Doyen dix années durant de la faculté francophone des arts de Winnipeg, au Canada, ce Sénégalais mène un combat acharné pour la défense du français.

« Un portrait dans les pages bleues ? Volontiers », s’enthousiasme Ibrahima Diallo. Pas difficile de le convaincre de se prêter au jeu des questions-réponses.
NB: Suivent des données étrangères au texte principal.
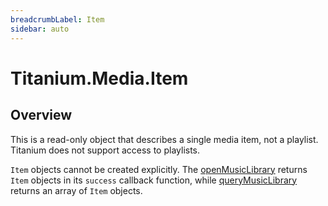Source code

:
 ```yaml
---
breadcrumbLabel: Item
sidebar: auto
---
```


# Titanium.Media.Item

<ProxySummary/>

## Overview

This is a read-only object that describes a single media item, not a playlist. 
Titanium does not support access to playlists.

`Item` objects cannot be created explicitly.  The 
[openMusicLibrary](Titanium.Media.openMusicLibrary) returns `Item` objects in its
`success` callback function, while [queryMusicLibrary](Titanium.Media.queryMusicLibrary)
returns an array of `Item` objects.

<ApiDocs/>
Ce « fidèle lecteur de Jeune Afrique » a repéré depuis bien longtemps la rubrique « Parcours ». Et avoue à demi-mot avoir déjà imaginé y figurer… Installé depuis 1984 à Winnipeg, cité canadienne impersonnelle de plus de 600 000 habitants au confluent des rivières Rouge et Assiniboine, là où les Amérindiens des tribus cris, ojibwée et assiniboine venaient échanger fourrures et perles de coquillage, Ibrahima Diallo est une véritable figure locale.
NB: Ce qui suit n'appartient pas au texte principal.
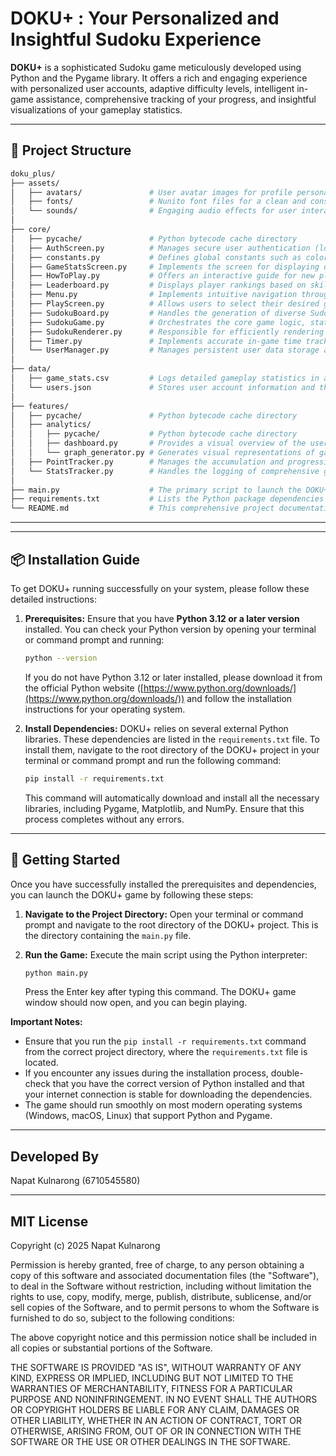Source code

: # DOKU+ : Your Personalized and Insightful Sudoku Experience

**DOKU+** is a sophisticated Sudoku game meticulously developed using Python and the Pygame library. It offers a rich and engaging experience with personalized user accounts, adaptive difficulty levels, intelligent in-game assistance, comprehensive tracking of your progress, and insightful visualizations of your gameplay statistics.

---

## 📂 Project Structure

```bash
doku_plus/
├── assets/
│   ├── avatars/               # User avatar images for profile personalization (bear.png, black_dog.png, ...)
│   ├── fonts/                 # Nunito font files for a clean and consistent UI (nunito.ttf, nunito_bold.ttf, ...)
│   └── sounds/                # Engaging audio effects for user interactions and feedback (click.mp3, exit.mp3, ...)
│
├── core/
│   ├── pycache/               # Python bytecode cache directory
│   ├── AuthScreen.py          # Manages secure user authentication (login and registration)
│   ├── constants.py           # Defines global constants such as colors, fonts, and screen dimensions for consistent styling
│   ├── GameStatsScreen.py     # Implements the screen for displaying detailed game statistics with graphs
│   ├── HowToPlay.py           # Offers an interactive guide for new players
│   ├── Leaderboard.py         # Displays player rankings based on skill and progress
│   ├── Menu.py                # Implements intuitive navigation through the game's main options
│   ├── PlayScreen.py          # Allows users to select their desired game difficulty
│   ├── SudokuBoard.py         # Handles the generation of diverse Sudoku puzzles and their validation
│   ├── SudokuGame.py          # Orchestrates the core game logic, state management, and hint system
│   ├── SudokuRenderer.py      # Responsible for efficiently rendering the game board and UI elements
│   ├── Timer.py               # Implements accurate in-game time tracking with pause and resume
│   └── UserManager.py         # Manages persistent user data storage and retrieval using JSON
│
├── data/
│   ├── game_stats.csv         # Logs detailed gameplay statistics in a structured CSV format for analysis
│   └── users.json             # Stores user account information and their progress (levels, points)
│
├── features/
│   ├── pycache/               # Python bytecode cache directory
│   ├── analytics/
│   │   ├── pycache/           # Python bytecode cache directory
│   │   ├── dashboard.py       # Provides a visual overview of the user's game statistics and progress
│   │   └── graph_generator.py # Generates visual representations of gameplay statistics
│   ├── PointTracker.py        # Manages the accumulation and progression of user points and levels
│   └── StatsTracker.py        # Handles the logging of comprehensive gameplay statistics
│
├── main.py                    # The primary script to launch the DOKU+ application
├── requirements.txt           # Lists the Python package dependencies for the project
└── README.md                  # This comprehensive project documentation file
```

---
---

## 📦 Installation Guide

To get DOKU+ running successfully on your system, please follow these detailed instructions:

1.  **Prerequisites:** Ensure that you have **Python 3.12 or a later version** installed. You can check your Python version by opening your terminal or command prompt and running:
    ```bash
    python --version
    ```
    If you do not have Python 3.12 or later installed, please download it from the official Python website ([https://www.python.org/downloads/](https://www.python.org/downloads/)) and follow the installation instructions for your operating system.

2.  **Install Dependencies:** DOKU+ relies on several external Python libraries. These dependencies are listed in the `requirements.txt` file. To install them, navigate to the root directory of the DOKU+ project in your terminal or command prompt and run the following command:
    ```bash
    pip install -r requirements.txt
    ```
    This command will automatically download and install all the necessary libraries, including Pygame, Matplotlib, and NumPy. Ensure that this process completes without any errors.

---

## 🚀 Getting Started

Once you have successfully installed the prerequisites and dependencies, you can launch the DOKU+ game by following these steps:

1.  **Navigate to the Project Directory:** Open your terminal or command prompt and navigate to the root directory of the DOKU+ project. This is the directory containing the `main.py` file.

2.  **Run the Game:** Execute the main script using the Python interpreter:
    ```bash
    python main.py
    ```
    Press the Enter key after typing this command. The DOKU+ game window should now open, and you can begin playing.

**Important Notes:**

* Ensure that you run the `pip install -r requirements.txt` command from the correct project directory, where the `requirements.txt` file is located.
* If you encounter any issues during the installation process, double-check that you have the correct version of Python installed and that your internet connection is stable for downloading the dependencies.
* The game should run smoothly on most modern operating systems (Windows, macOS, Linux) that support Python and Pygame.

---
## Developed By 
Napat Kulnarong (6710545580)

---

## MIT License

Copyright (c) 2025 Napat Kulnarong

Permission is hereby granted, free of charge, to any person obtaining a copy
of this software and associated documentation files (the "Software"), to deal
in the Software without restriction, including without limitation the rights
to use, copy, modify, merge, publish, distribute, sublicense, and/or sell
copies of the Software, and to permit persons to whom the Software is
furnished to do so, subject to the following conditions:

The above copyright notice and this permission notice shall be included in all
copies or substantial portions of the Software.

THE SOFTWARE IS PROVIDED "AS IS", WITHOUT WARRANTY OF ANY KIND, EXPRESS OR
IMPLIED, INCLUDING BUT NOT LIMITED TO THE WARRANTIES OF MERCHANTABILITY,
FITNESS FOR A PARTICULAR PURPOSE AND NONINFRINGEMENT. IN NO EVENT SHALL THE
AUTHORS OR COPYRIGHT HOLDERS BE LIABLE FOR ANY CLAIM, DAMAGES OR OTHER
LIABILITY, WHETHER IN AN ACTION OF CONTRACT, TORT OR OTHERWISE, ARISING FROM,
OUT OF OR IN CONNECTION WITH THE SOFTWARE OR THE USE OR OTHER DEALINGS IN THE
SOFTWARE.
Ancien animateur de radio et de télévision ; président de la société franco-manitobaine, chargée de la défense du français en plein Canada anglophone ; doyen de la faculté des arts, d’administration des affaires et des sciences ; membre du conseil consultatif du Musée canadien des droits de la personne, qui ouvrira ses portes en 2011… Ce dynamique Sénégalais de 58 ans multiplie les casquettes au point d’être devenu le grand manitou du Manitoba.

« Quand je suis arrivé dans cette province, en 1985, une chose m’a choqué, explique-t-il. J’ai découvert que les francophones étaient minoritaires. Et, pis, qu’ils étaient discriminés, et leurs droits bafoués. Des décennies durant, l’enseignement en langue française a été interdit, par exemple. Heureusement, la situation a évolué. Aujourd’hui, nous, les francophones, avons reconquis nos droits. Il nous faut maintenant nous ouvrir vers l’extérieur et accueillir davantage de francophones étrangers. » Ce que le doyen de l’université n’a pas hésité à faire. « Le Collège universitaire de Saint-Boniface [le campus francophone de l’Université du Manitoba, NDLR], que je dirige, accueille aujourd’hui 20 % d’étudiants étrangers. Ce collège a mis en place un programme de recrutement à destination du Maroc, de la Tunisie, du Sénégal, de la Côte d’Ivoire, du Mali, de la Guinée, du Burkina Faso et de la Mauritanie. On aide ces futurs étudiants à obtenir leurs papiers. » Et d’entonner, sous forme de boutade on ne peut plus sérieuse : « Ensemble, nous vaincrons l’oppression ! »

Ce natif de Casamance est un combattant. Un caractère forgé par une enfance brinquebalée entre Thiès, Kidira, Kaolack et Dakar selon les affectations de son père, garde républicain originaire de Mboumba, dans le nord du Sénégal. Jamais vraiment d’ici, toujours un peu d’ailleurs, Ibrahima Diallo a très tôt compris que les identités pouvaient être multiples. « C’est ce qui m’a plu au Canada : on vient tous de quelque part. Alors qu’en France, où j’ai suivi une partie de mes études, on vous demande de choisir : soit vous êtes français, soit vous êtes sénégalais. Ici, on peut être canadien et sénégalais. » Raison pour laquelle le doyen n’a pas hésité à scinder le lieu de culte de la faculté : une partie accueille la chapelle des catholiques, l’autre la mosquée des musulmans. « Tout se passe très bien. Chacun respecte la croyance de l’autre. C’est la magie du Canada ! » glisse Ibrahima Diallo avec une pointe d’admiration pour ce pays découvert par hasard.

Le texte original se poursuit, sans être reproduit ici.